Eine dieser neuen Lösungen beschreibt ITB-Wissenschaftlerin Ines Herrmann. Gemeinsam mit ihrem Kollegen Dr. Philipp Grollmann koordiniert sie das Netzwerk. „Englische Berufsbildungsexperten haben ein Zertifizierungskonzept entwickelt, nach dem jeder Einzelne selbst dafür verantwortlich ist, welche Qualifikationen er sich zu welchem Zeitpunkt aneignet“, erklärt die Spezialistin für Internationale Berufsbildungsforschung. Als Navigationssystem sei ein umfangreiches Qualifizierungsraster erstellt worden, in das nach dem Prinzip eines Baukastensystems alle beruflichen Fertigkeiten eingeordnet werden können – angefangen von Fertigkeiten auf dem Angelernten-Niveau bis auf die Ebene akademischer Fertigkeiten. „Diese Strategie der Flexibilisierung der beruflichen Bildung hat zu einem erheblichen Verlust an beruflich qualifizierten Fachkräften und zu einem ’undurchsichtigen Dschungel’ von zertifizierbaren Qualifikationsbausteinen geführt“, sagt Herrmann. Unternehmen und Schulabgänger hätten die größten Orientierungsschwierigkeiten, sich in dem kaum durchschaubaren Zertifizierungssystem zu orientieren.

Die Lehre als „goldener Boden“ für lebenslanges Lernen

Zahlreiche Experten seien sich einig, dass die Wiederentdeckung der Lehre eine Antwort auf solche Fehlentwicklungen sei, sagt Grollmann. „Die Lehre als ’goldener Boden’ für das lebenslange Lernen hat offenbar eine Reihe weiterer Vorteile: In Ländern wie der Schweiz, Dänemark und Australien kann man mit einer dualen Berufsausbildung zugleich die Hochschulreife erwerben.“ Grollmann weiter: „Beginnt ein Absolvent der Sekundarstufe I als 16- oder 17-Jähriger eine Lehre, verfügt er mit 19 oder 20 Jahren über eine Berufsausbildung und kann daran ein Studium anschließen.
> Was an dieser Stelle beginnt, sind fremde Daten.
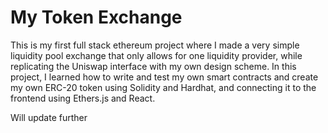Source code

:# My Token Exchange
This is my first full stack ethereum project where I made a very simple liquidity pool exchange 
that only allows for one liquidity provider, while replicating the Uniswap interface with my own
design scheme. In this project, I learned how to write and test my own smart contracts and create my
own ERC-20 token using Solidity and Hardhat, and connecting it to the frontend using Ethers.js and React.

Will update further

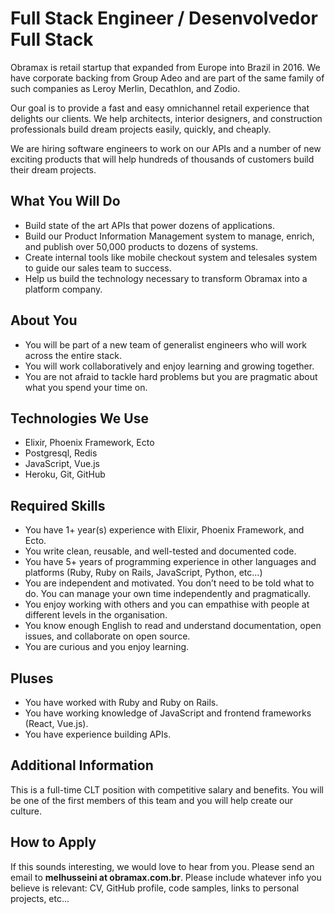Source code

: # Full Stack Engineer / Desenvolvedor Full Stack

Obramax is retail startup that expanded from Europe into Brazil in 2016. We have corporate backing from Group Adeo and are part of the same family of such companies as Leroy Merlin, Decathlon, and Zodio.

Our goal is to provide a fast and easy omnichannel retail experience that delights our clients. We help architects, interior designers, and construction professionals build dream projects easily, quickly, and cheaply.

We are hiring software engineers to work on our APIs and a number of new exciting products that will help hundreds of thousands of customers build their dream projects.

## What You Will Do

- Build state of the art APIs that power dozens of applications.
- Build our Product Information Management system to manage, enrich, and publish over 50,000 products to dozens of systems.
- Create internal tools like mobile checkout system and telesales system to guide our sales team to success.
- Help us build the technology necessary to transform Obramax into a platform company.

## About You

- You will be part of a new team of generalist engineers who will work across the entire stack.
- You will work collaboratively and enjoy learning and growing together.
- You are not afraid to tackle hard problems but you are pragmatic about what you spend your time on.

## Technologies We Use

- Elixir, Phoenix Framework, Ecto
- Postgresql, Redis
- JavaScript, Vue.js
- Heroku, Git, GitHub

## Required Skills

- You have 1+ year(s) experience with Elixir, Phoenix Framework, and Ecto.
- You write clean, reusable, and well-tested and documented code.
- You have 5+ years of programming experience in other languages and platforms (Ruby, Ruby on Rails, JavaScript, Python, etc...)
- You are independent and motivated. You don’t need to be told what to do. You can manage your own time independently and pragmatically.
- You enjoy working with others and you can empathise with people at different levels in the organisation.
- You know enough English to read and understand documentation, open issues, and collaborate on open source.
- You are curious and you enjoy learning.

## Pluses

- You have worked with Ruby and Ruby on Rails.
- You have working knowledge of JavaScript and frontend frameworks (React, Vue.js).
- You have experience building APIs.

## Additional Information

This is a full-time CLT position with competitive salary and benefits. You will be one of the first members of this team and you will help create our culture.

## How to Apply

If this sounds interesting, we would love to hear from you. Please send an email to **melhusseini at obramax.com.br**. Please include whatever info you believe is relevant: CV, GitHub profile, code samples, links to personal projects, etc...
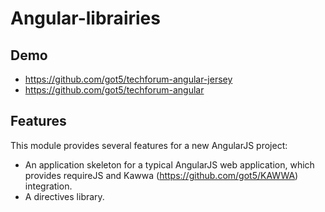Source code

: Angular-librairies
========================

## Demo

 - https://github.com/got5/techforum-angular-jersey
 - https://github.com/got5/techforum-angular
 
## Features

This module provides several features for a new AngularJS project:

 - An application skeleton for a typical AngularJS web application, which provides requireJS and Kawwa (https://github.com/got5/KAWWA) integration.
 - A directives library.
 

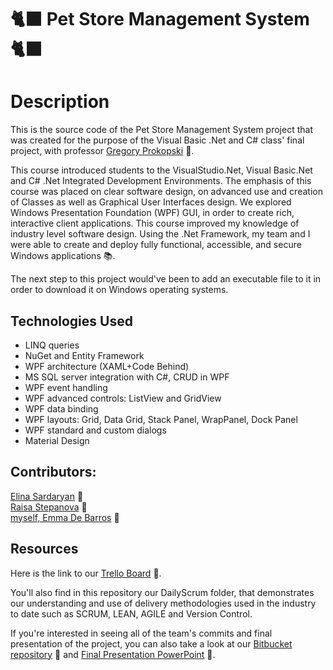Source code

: # 🐈‍⬛ Pet Store Management System 🐈‍⬛
# Description


This is the source code of the Pet Store Management System project that was created for the purpose of the Visual Basic .Net and C# class' final project, with professor [Gregory Prokopski](https://www.linkedin.com/in/prokopski/) 🔗.

This course introduced students to the VisualStudio.Net, Visual Basic.Net and C# .Net Integrated Development Environments. The emphasis of this course was placed on clear software design, on advanced use and creation of Classes as well as Graphical User Interfaces design. We explored Windows Presentation Foundation (WPF) GUI, in order to create rich, interactive client applications. This course improved my knowledge of industry level software design. Using the .Net Framework, my team and I were able to create and deploy fully functional, accessible, and secure Windows applications 📚.

The next step to this project would've been to add an executable file to it in order to download it on Windows operating systems.

## Technologies Used

* LINQ queries
* NuGet and Entity Framework
* WPF architecture (XAML+Code Behind) 
* MS SQL server integration with C#, CRUD in WPF
* WPF event handling 
* WPF advanced controls: ListView and GridView
* WPF data binding
* WPF layouts: Grid, Data Grid, Stack Panel, WrapPanel, Dock Panel
* WPF standard and custom dialogs
* Material Design

## Contributors:
[Elina Sardaryan](https://www.linkedin.com/in/elina-sardaryan/) 🔗   
[Raisa Stepanova](https://www.linkedin.com/in/raisa-stepanova-timina-0b711a202/) 🔗   
[myself, Emma De Barros](https://www.linkedin.com/in/emma-de-barros/) 🔗

## Resources

Here is the link to our [Trello Board](https://trello.com/b/wqi5e4m1/petstore-project) 🔗.

You'll also find in this repository our DailyScrum folder, that demonstrates our understanding and use of delivery methodologies used in the industry to date such as SCRUM, LEAN, AGILE and Version Control. 

If you're interested in seeing all of the team's commits and final presentation of the project, you can also take a look at our [Bitbucket repository](https://bitbucket.org/emma96/petstore/src/master/) 🔗 and [Final Presentation PowerPoint](https://docs.google.com/presentation/d/1tuga94GZAbLAihIB48S4_Tmrg5g2K61eDz2fssRGSNk/edit#slide=id.p) 🔗.
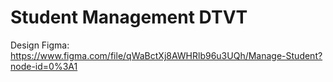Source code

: # Student Management DTVT

Design Figma: https://www.figma.com/file/qWaBctXj8AWHRlb96u3UQh/Manage-Student?node-id=0%3A1
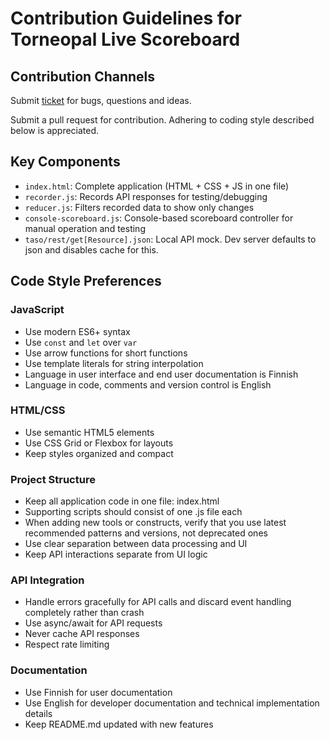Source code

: # Contribution Guidelines for Torneopal Live Scoreboard

## Contribution Channels

Submit [ticket](https://github.com/terotil/torneopal-live-scoreboard/issues) for bugs, questions and ideas.

Submit a pull request for contribution.  Adhering to coding style described below is appreciated.

## Key Components

- `index.html`: Complete application (HTML + CSS + JS in one file)
- `recorder.js`: Records API responses for testing/debugging
- `reducer.js`: Filters recorded data to show only changes
- `console-scoreboard.js`: Console-based scoreboard controller for manual operation and testing
- `taso/rest/get[Resource].json`: Local API mock. Dev server defaults to json and disables cache for this.

## Code Style Preferences

### JavaScript

- Use modern ES6+ syntax
- Use `const` and `let` over `var`
- Use arrow functions for short functions
- Use template literals for string interpolation
- Language in user interface and end user documentation is Finnish
- Language in code, comments and version control is English

### HTML/CSS

- Use semantic HTML5 elements
- Use CSS Grid or Flexbox for layouts
- Keep styles organized and compact

### Project Structure

- Keep all application code in one file: index.html
- Supporting scripts should consist of one .js file each
- When adding new tools or constructs, verify that you use latest recommended patterns and versions, not deprecated ones
- Use clear separation between data processing and UI
- Keep API interactions separate from UI logic

### API Integration

- Handle errors gracefully for API calls and discard event handling completely rather than crash
- Use async/await for API requests
- Never cache API responses
- Respect rate limiting

### Documentation

- Use Finnish for user documentation
- Use English for developer documentation and technical implementation details
- Keep README.md updated with new features
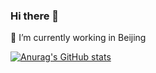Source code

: ### Hi there 👋


🔭 I’m currently working in Beijing





[![Anurag's GitHub stats](https://github-readme-stats.vercel.app/api?username=m3terpreter&show_icons=true&hide=prs,issues,contribs&theme=synthwave)](https://github.com/anuraghazra/github-readme-stats)

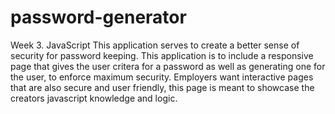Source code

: # password-generator
Week 3. JavaScript 
This application serves to create a better sense of security for password keeping.
This application is to include a responsive page that gives the user critera for
a password as well as generating one for the user, to enforce maximum security. 
Employers want interactive pages that are also secure and user friendly, this 
page is meant to showcase the creators javascript knowledge and logic. 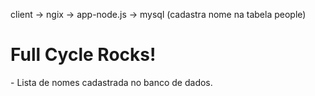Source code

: client -> ngix -> app-node.js -> mysql (cadastra nome na tabela people)

<h1>Full Cycle Rocks!</h1>
- Lista de nomes cadastrada no banco de dados.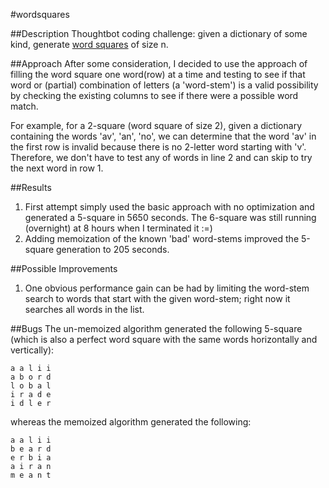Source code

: #wordsquares

##Description
Thoughtbot coding challenge: given a dictionary of some kind, generate 
[word squares]( http://en.wikipedia.org/wiki/Word_square "Wikipedia word square") of size n.

##Approach
After some consideration, I decided to use the approach of filling the word square one word(row) at a time and testing to see if that word or (partial) combination of letters (a 'word-stem') is a valid possibility by checking the existing columns to see if there were a possible word match.

For example, for a 2-square (word square of size 2), given a dictionary containing the words 'av', 'an', 'no', we can determine that the word 'av' in the first row is invalid because there is no 2-letter word starting with 'v'. Therefore, we don't have to test any of words in line 2 and can skip to try the next word in row 1.

##Results
1. First attempt simply used the basic approach with no optimization and generated a 5-square in 5650 seconds. The 6-square was still running (overnight) at 8 hours when I terminated it :=)
1. Adding memoization of the known 'bad' word-stems improved the 5-square generation to 205 seconds.

##Possible Improvements
1. One obvious performance gain can be had by limiting the word-stem search to words that start with the given word-stem; right now it searches all words in the list.

##Bugs
The un-memoized algorithm generated the following 5-square (which is also a perfect word square with the same words horizontally and vertically):

    a a l i i
    a b o r d
    l o b a l
    i r a d e
    i d l e r

whereas the memoized algorithm generated the following:

    a a l i i
    b e a r d
    e r b i a
    a i r a n
    m e a n t
    
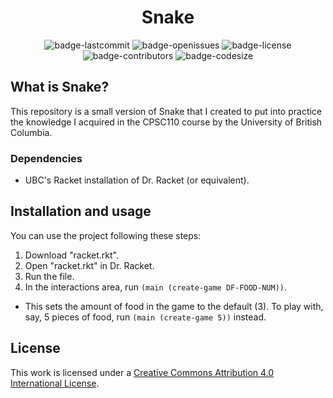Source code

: <h1 align="center">Snake</h1>

<p align="center">
  <img alt="badge-lastcommit" src="https://img.shields.io/github/last-commit/GaryHilares/Snake?style=for-the-badge">
  <img alt="badge-openissues" src="https://img.shields.io/github/issues-raw/GaryHilares/Snake?style=for-the-badge">
  <img alt="badge-license" src="https://img.shields.io/github/license/GaryHilares/Snake?style=for-the-badge">
  <img alt="badge-contributors" src="https://img.shields.io/github/contributors/GaryHilares/Snake?style=for-the-badge">
  <img alt="badge-codesize" src="https://img.shields.io/github/languages/code-size/GaryHilares/Snake?style=for-the-badge">
</p>

## What is Snake?
This repository is a small version of Snake that I created to put into practice the knowledge I acquired in the CPSC110 course by the University of British Columbia.

### Dependencies
- UBC's Racket installation of Dr. Racket (or equivalent).

## Installation and usage
You can use the project following these steps:
1. Download "racket.rkt".
2. Open "racket.rkt" in Dr. Racket.
3. Run the file.
4. In the interactions area, run `(main (create-game DF-FOOD-NUM))`.
  - This sets the amount of food in the game to the default (3). To play with, say, 5 pieces of food, run `(main (create-game 5))` instead.


## License
This work is licensed under a [Creative Commons Attribution 4.0 International License](https://github.com/GaryHilares/Snake/blob/main/LICENSE).
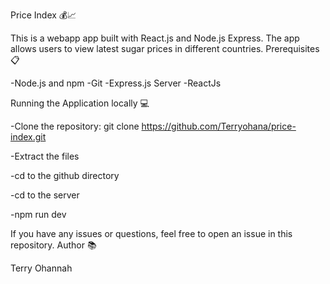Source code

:Price Index 💰📈

This is a webapp app built with React.js and Node.js Express. The app allows users to view latest sugar prices in different countries.
Prerequisites 📋

   -Node.js and npm 
   -Git
   -Express.js Server
   -ReactJs

Running the Application locally 💻

   -Clone the repository: git clone https://github.com/Terryohana/price-index.git
   
   -Extract the files 
   
   -cd to the github directory
  
   -cd to the server 
    
   -npm run dev

 

If you have any issues or questions, feel free to open an issue in this repository.
Author 📚

Terry Ohannah
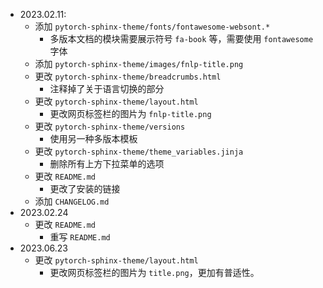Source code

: - 2023.02.11:
    - 添加 `pytorch-sphinx-theme/fonts/fontawesome-websont.*`
        - 多版本文档的模块需要展示符号 `fa-book` 等，需要使用 `fontawesome` 字体
    - 添加 `pytorch-sphinx-theme/images/fnlp-title.png`
    - 更改 `pytorch-sphinx-theme/breadcrumbs.html`
        - 注释掉了关于语言切换的部分
    - 更改 `pytorch-sphinx-theme/layout.html`
        - 更改网页标签栏的图片为 `fnlp-title.png`
    - 更改 `pytorch-sphinx-theme/versions`
        - 使用另一种多版本模板
    - 更改 `pytorch-sphinx-theme/theme_variables.jinja`
        - 删除所有上方下拉菜单的选项
    - 更改 `README.md`
        - 更改了安装的链接
    - 添加 `CHANGELOG.md`
- 2023.02.24
    - 更改 `README.md`
        - 重写 `README.md`
- 2023.06.23
    - 更改 `pytorch-sphinx-theme/layout.html`
        - 更改网页标签栏的图片为 `title.png`，更加有普适性。
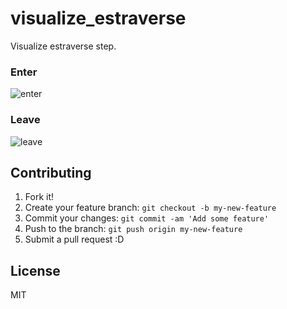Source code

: # visualize_estraverse

Visualize estraverse step.

### Enter

![enter](http://gyazo.com/c95075d290f373d09d760a181b32eae9.gif)

### Leave

![leave](http://gyazo.com/5258b6b99162d5cd5a379164c12eb33d.gif)

## Contributing

1. Fork it!
2. Create your feature branch: `git checkout -b my-new-feature`
3. Commit your changes: `git commit -am 'Add some feature'`
4. Push to the branch: `git push origin my-new-feature`
5. Submit a pull request :D

## License

MIT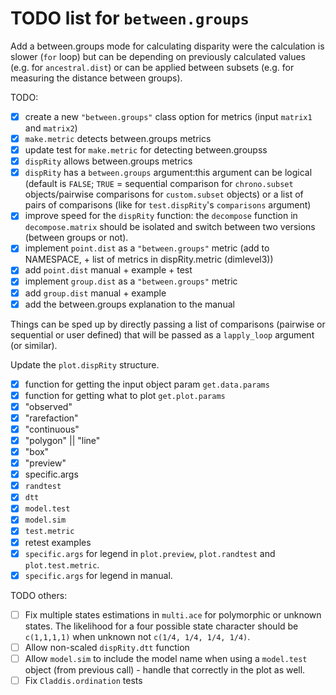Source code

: # TODO list for `between.groups`


Add a between.groups mode for calculating disparity were the calculation is slower (`for` loop) but can be depending on previously calculated values (e.g. for `ancestral.dist`) or can be applied between subsets (e.g. for measuring the distance between groups).

TODO:

 - [x] create a new `"between.groups"` class option for metrics (input `matrix1` and `matrix2`)
 - [x] `make.metric` detects between.groups metrics
 - [x] update test for `make.metric` for detecting between.groupss
 - [x] `dispRity` allows between.groups metrics
 - [x] `dispRity` has a `between.groups` argument:this argument can be logical (default is `FALSE`; `TRUE` = sequential comparison for `chrono.subset` objects/pairwise comparisons for `custom.subset` objects) or a list of pairs of comparisons (like for `test.dispRity`'s `comparisons` argument)
 - [x] improve speed for the `dispRity` function: the `decompose` function in `decompose.matrix` should be isolated and switch between two versions (between groups or not).
 - [x] implement `point.dist` as a `"between.groups"` metric (add to NAMESPACE, + list of metrics in dispRity.metric (dimlevel3))
 - [x] add `point.dist` manual + example + test
 - [x] implement `group.dist` as a `"between.groups"` metric
 - [x] add `group.dist` manual + example
 - [x] add the between.groups explanation to the manual

Things can be sped up by directly passing a list of comparisons (pairwise or sequential or user defined) that will be passed as a `lapply_loop` argument (or similar).

Update the `plot.dispRity` structure.

* [x] function for getting the input object param `get.data.params`
* [x] function for getting what to plot `get.plot.params`
* [x] "observed"
* [x] "rarefaction"
* [x] "continuous"
* [x] "polygon" || "line"
* [x] "box"
* [x] "preview"
* [x] specific.args
* [x] `randtest`
* [x] `dtt`
* [x] `model.test`
* [x] `model.sim`
* [x] `test.metric`
* [x] retest examples
* [x] `specific.args` for legend in `plot.preview`, `plot.randtest` and `plot.test.metric`.
* [x] `specific.args` for legend in manual.

TODO others:

 * [ ] Fix multiple states estimations in `multi.ace` for polymorphic or unknown states. The likelihood for a four possible state character should be `c(1,1,1,1)` when unknown not `c(1/4, 1/4, 1/4, 1/4)`.
 * [ ] Allow non-scaled `dispRity.dtt` function
 * [ ] Allow `model.sim` to include the model name when using a `model.test` object (from previous call) - handle that correctly in the plot as well.
 * [ ] Fix `Claddis.ordination` tests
In der Schweiz ist dieser Karriereweg mittlerweile genau so attraktiv wie der Weg über das Abitur zur Hochschule.“

Während der 14. Hochschultage warteten die Mitglieder des neuen Netzwerkes mit zahlreichen Praxisbeispielen und Fallstudien auf, die die zum Teil gravierenden Unterschiede der Systeme in den verschiedenen Nationen zeigten. So sind zum Beispiel in Österreich die Auszubildenden durchschnittlich drei Jahre jünger als in Deutschland. Und während hierzulande zwischen 350 Berufen unterschieden wird, sind dies in Dänemark weniger als 100 und in der Schweiz knapp 200 Berufe. In diesen beiden Ländern sind die Berufe in ihren Aufgabenzuschnitten breiter angelegt. „Das kommt den Arbeitsmärkten zugute“, sagt Rauner. „Und wenn zum Beispiel wenn die Auszubildenden mehr Zeitanteile im reflektiven Arbeitsprozess verbringen, sinken die Kosten.“ So werde diese Ausbildungsform wieder attraktiver für die Unternehmen und zudem steige die Qualität.“ Die Ergebnisse der Diskussionen fasst er so zusammen: „Betriebliche Lehrlingsausbildung hat Zukunftsperspektiven.“

Ergebnisse aus den Fallstudien, die im Symposium „Rediscovering Apprenticeship“ während der 14. Hochschultage Berufliche Bildung in Bremen vorgestellt wurden

Als eine qualitativ hochwertige Form der Organisation betrieblichen Lernens mit Zukunftspotenzial erweist sich das Lernen in Ausbildungspartnerschaften. Das wurde bei den Präsentationen aus den Niederlanden und Italien deutlich. Besondere Chancen hat dieses Modell, wenn es sich in bereits existierende Formen der betrieblichen Kooperation in Netzwerkbeziehungen eingliedern kann. Das verdeutlichte auch einer der australischen Fälle. Dort dominiert die Praxis, Auszubildende mit Unterverträgen an andere Unternehmen zu verleihen. Dänische Modelle beschäftigen sich ebenfalls mit der Organisation beruflicher Erstausbildung in Ausbildungsverbünden.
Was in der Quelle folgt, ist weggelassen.